After reading this once agiain it makes me glad I'm the hell out of Southern California.


----------



## syscom3 (Jun 23, 2007)

FLYBOYJ said:


> After reading this once agiain it makes me glad I'm the hell out of Southern California.



Congestion is coming your way.


----------



## FLYBOYJ (Jun 23, 2007)

syscom3 said:


> Congestion is coming your way.


Not even close pal. Our population hasn't shot up like SoCal because we have a deterrent - the winter (Which isn't really that bad). It keeps a lot of undesirables out. Additionally our freeway system, although congested in the downtown area during rush hour, supports our population. In the worse traffic here I'm still moving at 45 mph.

Bottom line there's too many people in SoCal. The infrastructure can't support the demand and you have a bunch of idiots trying to fix the problem.

Every time I go back to SoCal with in a day I'm ready to get the hell out, one reason is because of the freeways...


----------



## Negative Creep (Jun 23, 2007)

Think yourself lucky - the government here are trying to introduce nationwide road pricing. This would involve a gps tracker fitted in every car, so those in charge can know just where you are at any given time..........


----------



## FLYBOYJ (Jun 23, 2007)

Negative Creep said:


> Think yourself lucky - the government here are trying to introduce nationwide road pricing. This would involve a gps tracker fitted in every car, so those in charge can know just where you are at any given time..........


Big brother at its finest!


----------



## syscom3 (Jun 23, 2007)

FLYBOYJ said:


> Not even close pal. Our population hasn't shot up like SoCal because we have a deterrent - the winter (Which isn't really that bad). It keeps a lot of undesirables out. Additionally our freeway system, although congested in the downtown area during rush hour, supports our population. In the worse traffic here I'm still moving at 45 mph.
> 
> Bottom line there's too many people in SoCal. The infrastructure can't support the demand and you have a bunch of idiots trying to fix the problem.
> 
> Every time I go back to SoCal with in a day I'm ready to get the hell out, one reason is because of the freeways...



Were going to all move to where you live.


----------



## FLYBOYJ (Jun 23, 2007)

syscom3 said:


> Were going to all move to where you live.

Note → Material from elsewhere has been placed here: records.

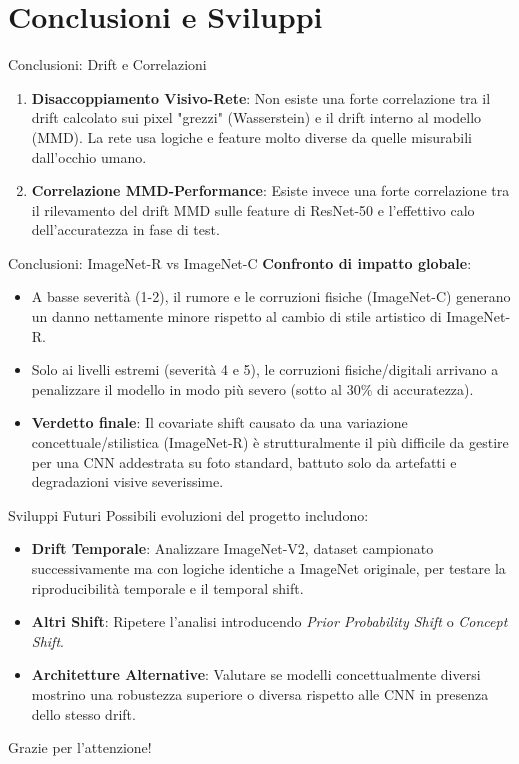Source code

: \documentclass[aspectratio=169]{beamer}
\begin{document}
\section{Conclusioni e Sviluppi}

\begin{frame}{Conclusioni: Drift e Correlazioni}
    \begin{enumerate}
        \item \textbf{Disaccoppiamento Visivo-Rete}: Non esiste una forte correlazione tra il drift calcolato sui pixel "grezzi" (Wasserstein) e il drift interno al modello (MMD). La rete usa logiche e feature molto diverse da quelle misurabili dall'occhio umano.
        \item \textbf{Correlazione MMD-Performance}: Esiste invece una forte correlazione tra il rilevamento del drift MMD sulle feature di ResNet-50 e l'effettivo calo dell'accuratezza in fase di test.
    \end{enumerate}
\end{frame}

\begin{frame}{Conclusioni: ImageNet-R vs ImageNet-C}
    \textbf{Confronto di impatto globale}:
    \begin{itemize}
        \item A basse severità (1-2), il rumore e le corruzioni fisiche (ImageNet-C) generano un danno nettamente minore rispetto al cambio di stile artistico di ImageNet-R.
        \item Solo ai livelli estremi (severità 4 e 5), le corruzioni fisiche/digitali arrivano a penalizzare il modello in modo più severo (sotto al 30\% di accuratezza).
        \item \textbf{Verdetto finale}: Il covariate shift causato da una variazione concettuale/stilistica (ImageNet-R) è strutturalmente il più difficile da gestire per una CNN addestrata su foto standard, battuto solo da artefatti e degradazioni visive severissime.
    \end{itemize}
\end{frame}

\begin{frame}{Sviluppi Futuri}
    Possibili evoluzioni del progetto includono:
    \begin{itemize}
        \item \textbf{Drift Temporale}: Analizzare ImageNet-V2, dataset campionato successivamente ma con logiche identiche a ImageNet originale, per testare la riproducibilità temporale e il temporal shift.
        \item \textbf{Altri Shift}: Ripetere l'analisi introducendo \textit{Prior Probability Shift} o \textit{Concept Shift}.
        \item \textbf{Architetture Alternative}: Valutare se modelli concettualmente diversi mostrino una robustezza superiore o diversa rispetto alle CNN in presenza dello stesso drift.
    \end{itemize}
\end{frame}

\begin{frame}
    \centering
    \Huge
    Grazie per l'attenzione!
\end{frame}
\end{document}
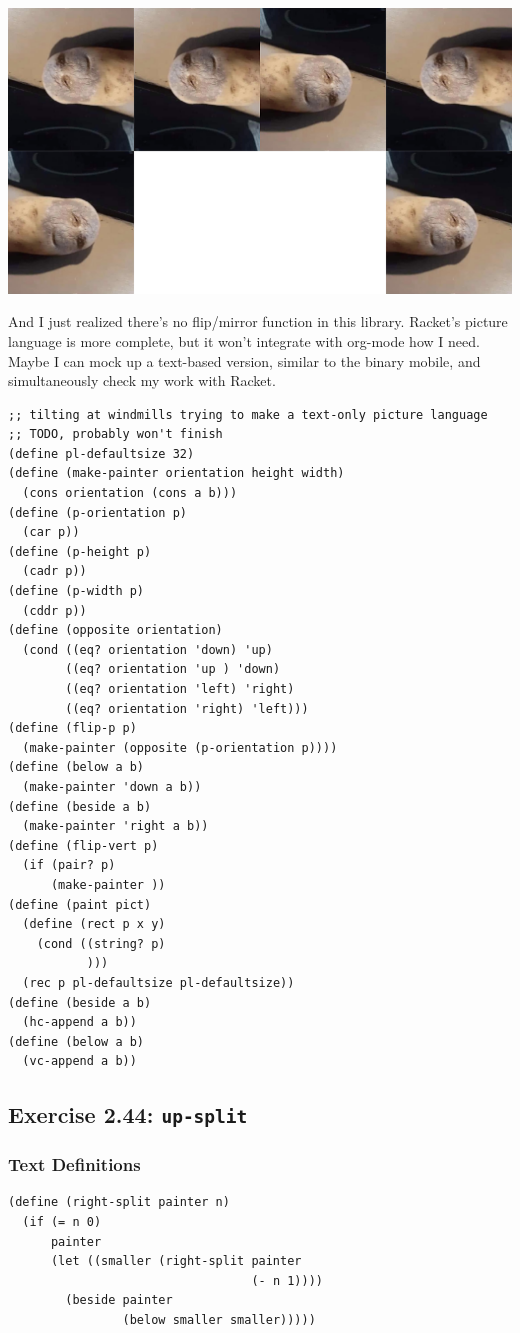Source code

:\documentclass[final,fleqn,titlepage,twoside]{article}
\begin{document}
\begin{center}
\includegraphics[width=.9\linewidth]{2/pict/Rotato.png}
\end{center}

And I just realized there's no flip/mirror function in this library. Racket's
picture language is more complete, but it won't integrate with org-mode how I
need. Maybe I can mock up a text-based version, similar to the binary mobile,
and simultaneously check my work with Racket.

\begin{verbatim}
;; tilting at windmills trying to make a text-only picture language
;; TODO, probably won't finish
(define pl-defaultsize 32)
(define (make-painter orientation height width)
  (cons orientation (cons a b)))
(define (p-orientation p)
  (car p))
(define (p-height p)
  (cadr p))
(define (p-width p)
  (cddr p))
(define (opposite orientation)
  (cond ((eq? orientation 'down) 'up)
        ((eq? orientation 'up ) 'down)
        ((eq? orientation 'left) 'right)
        ((eq? orientation 'right) 'left)))
(define (flip-p p)
  (make-painter (opposite (p-orientation p))))
(define (below a b)
  (make-painter 'down a b))
(define (beside a b)
  (make-painter 'right a b))
(define (flip-vert p)
  (if (pair? p)
      (make-painter ))
(define (paint pict)
  (define (rect p x y)
    (cond ((string? p)
           )))
  (rec p pl-defaultsize pl-defaultsize))
(define (beside a b)
  (hc-append a b))
(define (below a b)
  (vc-append a b))
\end{verbatim}


\subsection{Exercise 2.44: \texttt{up-split}}
\label{sec:orgcb65651}
\subsubsection{Text Definitions}
\label{sec:orgdc463f7}
\begin{verbatim}
(define (right-split painter n)
  (if (= n 0)
      painter
      (let ((smaller (right-split painter 
                                  (- n 1))))
        (beside painter 
                (below smaller smaller)))))
\end{verbatim}
\end{document}
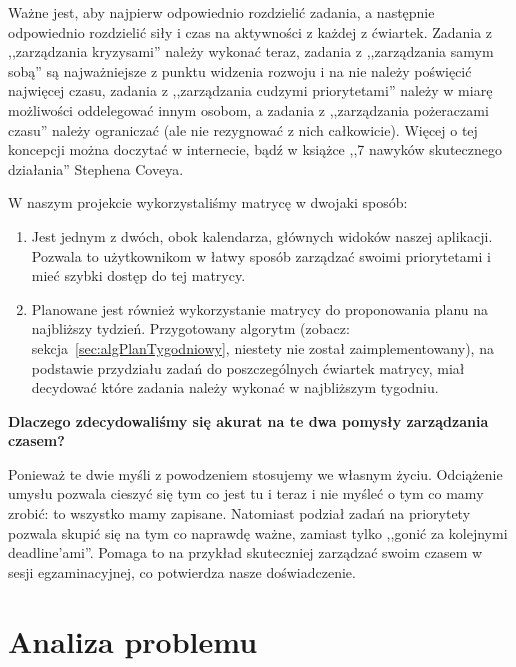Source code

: \documentclass[pdflatex,11pt]{aghdpl}
\begin{document}
\begin{enumerate}
Ważne jest, aby najpierw odpowiednio rozdzielić zadania, a następnie odpowiednio rozdzielić siły i czas na aktywności z każdej z ćwiartek. Zadania z ,,zarządzania kryzysami'' należy wykonać teraz, zadania z ,,zarządzania samym sobą'' są najważniejsze z punktu widzenia rozwoju i na nie należy poświęcić najwięcej czasu, zadania z ,,zarządzania cudzymi priorytetami'' należy w miarę możliwości oddelegować innym osobom, a zadania z ,,zarządzania pożeraczami czasu'' należy ograniczać (ale nie rezygnować z nich całkowicie). Więcej o tej koncepcji można doczytać w internecie, bądź w książce ,,7 nawyków skutecznego działania'' Stephena Coveya.

W naszym projekcie wykorzystaliśmy matrycę w dwojaki sposób:
\begin{enumerate}
\item Jest jednym z dwóch, obok kalendarza, głównych widoków naszej aplikacji. Pozwala to użytkownikom w łatwy sposób zarządzać swoimi priorytetami i mieć szybki dostęp do tej matrycy.

\item Planowane jest również wykorzystanie matrycy do proponowania planu na najbliższy tydzień. Przygotowany algorytm (zobacz: sekcja~\ref{sec:algPlanTygodniowy}, niestety nie został zaimplementowany), na podstawie przydziału zadań do poszczególnych ćwiartek matrycy, miał decydować które zadania należy wykonać w najbliższym tygodniu.

\end{enumerate}

\end{enumerate}

\textbf{Dlaczego zdecydowaliśmy się akurat na te dwa pomysły zarządzania czasem?}

Ponieważ te dwie myśli z powodzeniem stosujemy we własnym życiu. Odciążenie umysłu pozwala cieszyć się tym co jest tu i teraz i nie myśleć o tym co mamy zrobić: to wszystko mamy zapisane. Natomiast podział zadań na priorytety pozwala skupić się na tym co naprawdę ważne, zamiast tylko ,,gonić za kolejnymi deadline'ami''. Pomaga to na przykład skuteczniej zarządzać swoim czasem w sesji egzaminacyjnej, co potwierdza nasze doświadczenie.



\chapter{Analiza problemu}
\end{document}
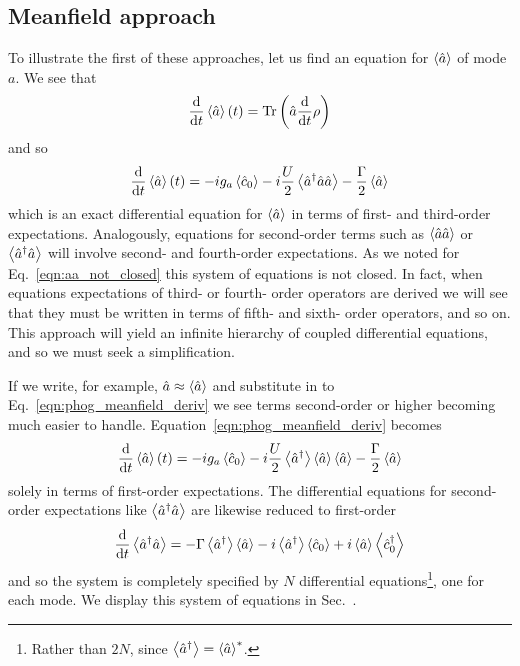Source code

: \subsection{Meanfield approach}\label{sec:meanfield}
To illustrate the first of these approaches, let us find an equation for $\ev{\hat{a}}$ of mode $a$. We see that
\begin{equation}
\ddt \ev{\hat{a}}\left(t\right) = \text{Tr}\left( \hat{a} \ddt \rho\right)
\end{equation}
and so
\begin{equation}\label{eqn:phog_meanfield_deriv}
\ddt \ev{\hat{a}}\left(t\right) = - i g_a \ev{\hat{c}_0} - i \frac{U}{2} \ev{\hat{a}^\dagger \hat{a}\hat{a}} - \frac{\Gamma}{2} \ev{\hat{a}}
\end{equation}
which is an exact differential equation for $\ev{\hat{a}}$ in terms of first- and third-order expectations. Analogously, equations for second-order terms such as $\ev{\hat{a}\hat{a}}$ or $\ev{\hat{a}^\dagger \hat{a}}$ will involve second- and fourth-order expectations. As we noted for Eq.~\ref{eqn:aa_not_closed} this system of equations is not closed. In fact, when equations expectations of third- or fourth- order operators are derived we will see that they must be written in terms of fifth- and sixth- order operators, and so on. This approach will yield an infinite hierarchy of coupled differential equations, and so we must seek a simplification.

If we write, for example, $\hat{a} \approx \ev{\hat{a}}$ and substitute in to Eq.~\ref{eqn:phog_meanfield_deriv} we see terms second-order or higher becoming much easier to handle. Equation~\ref{eqn:phog_meanfield_deriv} becomes
\begin{equation}\label{eqn:phog_meanfield_deriv_1}
\ddt \ev{\hat{a}}\left(t\right) = - i g_a \ev{\hat{c}_0} - i \frac{U}{2} \ev{\hat{a}^\dagger} \ev{\hat{a}} \ev{\hat{a}} - \frac{\Gamma}{2} \ev{\hat{a}}
\end{equation}
solely in terms of first-order expectations. The differential equations for second-order expectations like $\ev{\hat{a}^\dagger \hat{a}}$ are likewise reduced to first-order
\begin{equation}
\ddt \ev{\hat{a}^\dagger \hat{a}} = - \Gamma \ev{\hat{a}^\dagger}\ev{\hat{a}} - i \ev{\hat{a}^\dagger}\ev{\hat{c}_0} + i \ev{\hat{a}}\ev{\hat{c}_0^\dagger}
\end{equation}
and so the system is completely specified by $N$ differential equations\footnote{Rather than $2N$, since $\ev{\hat{a}^\dagger} = \ev{\hat{a}}^*$.}, one for each mode. We display this system of equations in Sec.~. %


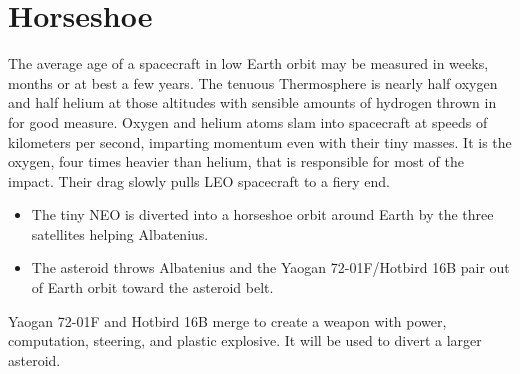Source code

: %
%

\chapter{Horseshoe}

The average age of a spacecraft in low Earth orbit may be measured in weeks, months or at best a few years. The tenuous Thermosphere is nearly half oxygen and half helium at those altitudes with sensible amounts of hydrogen thrown in for good measure. Oxygen and helium atoms slam into spacecraft at speeds of kilometers per second, imparting momentum even with their tiny masses. It is the oxygen, four times heavier than helium, that is responsible for most of the impact. Their drag slowly pulls LEO spacecraft to a fiery end.

\begin{itemize}
\item{The tiny NEO is diverted into a horseshoe orbit around Earth by the three satellites helping Albatenius.}
\item{The asteroid throws Albatenius and the Yaogan 72-01F/Hotbird 16B pair out of Earth orbit toward the asteroid belt.}
\end{itemize}

Yaogan 72-01F and Hotbird 16B merge to create a weapon with power, computation, steering, and plastic explosive. It will be used to divert a larger asteroid.

\newpage
\thispagestyle{empty}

Yea, maybe not you (cause you grew up in the snow) but 3/4 of those who come high tail it back the minute the temp drops below 40F, let alone the fist snow. The more durable ones usually stay, and they're usually the people who California shouldn't loose.

BTW, from Forbes magazine...



New York - The worst traffic in the U.S. is getting even worse. It pollutes as the vehicles idle. It wastes the time of trucks and passenger cars. The annual delay per driver is in excess of 47 hours per year. It creates delayed shipments. It wastes more than 2.3 billion gallons of fuel each year.

The cost of U.S. traffic delays is, conservatively, $63.1 billion a year, based on 2003 figures, the Texas Transportation Institute says. And it's not getting any better.

"We would think that today the figure might be $2 billion to $3 billion more with the rise in fuel prices,” says David Schrank, author of the 2005 Urban Utility Report for the Texas Transportation Institute. He suggests further that despite this escalating problem, the commuting public has not changed its driving habits all that much. People have done some chaining of chores and shared driving to malls and offices. But the driving has continued, and the delays continue to get worse. 

Click here for the slide show 
"In L.A. the traffic delay problem extends from sunup to sundown," says Schrank. "There is really no letup between.” 

By the Texas Transportation Institute's reckoning, the cities having the worst traffic problems are:

1. Los Angeles, Long Beach, Santa Ana, Calif.

2. San Francisco, Oakland, Calif.

3. Washington, D.C.

4. Atlanta

5. Houston

6. Dallas, Fort Worth, Arlington, Tex.

7. Chicago.

8. Detroit

9. Riverside, San Bernardino, Calif.

9. Orlando, Fla.

11. San Jose, Calif.

12. San Diego

California has a decided edge in winning the award for the worst traffic, since five of its cities (or city regions) make the top 12 list. Several of the cities mentioned are well known as trucking, rail, air and sometimes sea hubs for logistics. The convergence of services taxes the infrastructure.


----------



## Matt308 (Jun 23, 2007)

Not even a mention of Seattle. I say BS to that. Try driving here on the I-5 corridor between 0600 and 0800. Its a standstill.


----------



## DerAdlerIstGelandet (Jun 24, 2007)

Ah Alaska is going to be great!


----------



## SPEKTRE76 (Feb 18, 2013)

FLYBOYJ said:


> After reading this once agiain it makes me glad I'm the hell out of Southern California.




Damn straight! However I did enjoy lane spliting on my crotch rocket and watching everyone glare at me in envy and jealousy, lol. Then I got staioned here in WA where they frown on motorcyclists.


----------